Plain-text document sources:
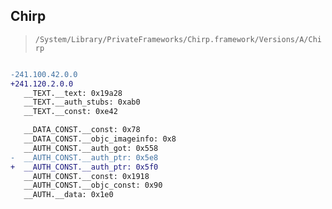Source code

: ## Chirp

> `/System/Library/PrivateFrameworks/Chirp.framework/Versions/A/Chirp`

```diff

-241.100.42.0.0
+241.120.2.0.0
   __TEXT.__text: 0x19a28
   __TEXT.__auth_stubs: 0xab0
   __TEXT.__const: 0xe42

   __DATA_CONST.__const: 0x78
   __DATA_CONST.__objc_imageinfo: 0x8
   __AUTH_CONST.__auth_got: 0x558
-  __AUTH_CONST.__auth_ptr: 0x5e8
+  __AUTH_CONST.__auth_ptr: 0x5f0
   __AUTH_CONST.__const: 0x1918
   __AUTH_CONST.__objc_const: 0x90
   __AUTH.__data: 0x1e0

```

* _To do_: Drop the pictures and reproduce the rest of the entries above exactly.

* _Exercise output_:
Source code

: ## Chirp

> `/System/Library/PrivateFrameworks/Chirp.framework/Versions/A/Chirp`

```diff

-241.100.42.0.0
+241.120.2.0.0
   __TEXT.__text: 0x19a28
   __TEXT.__auth_stubs: 0xab0
   __TEXT.__const: 0xe42

   __DATA_CONST.__const: 0x78
   __DATA_CONST.__objc_imageinfo: 0x8
   __AUTH_CONST.__auth_got: 0x558
-  __AUTH_CONST.__auth_ptr: 0x5e8
+  __AUTH_CONST.__auth_ptr: 0x5f0
   __AUTH_CONST.__const: 0x1918
   __AUTH_CONST.__objc_const: 0x90
   __AUTH.__data: 0x1e0

```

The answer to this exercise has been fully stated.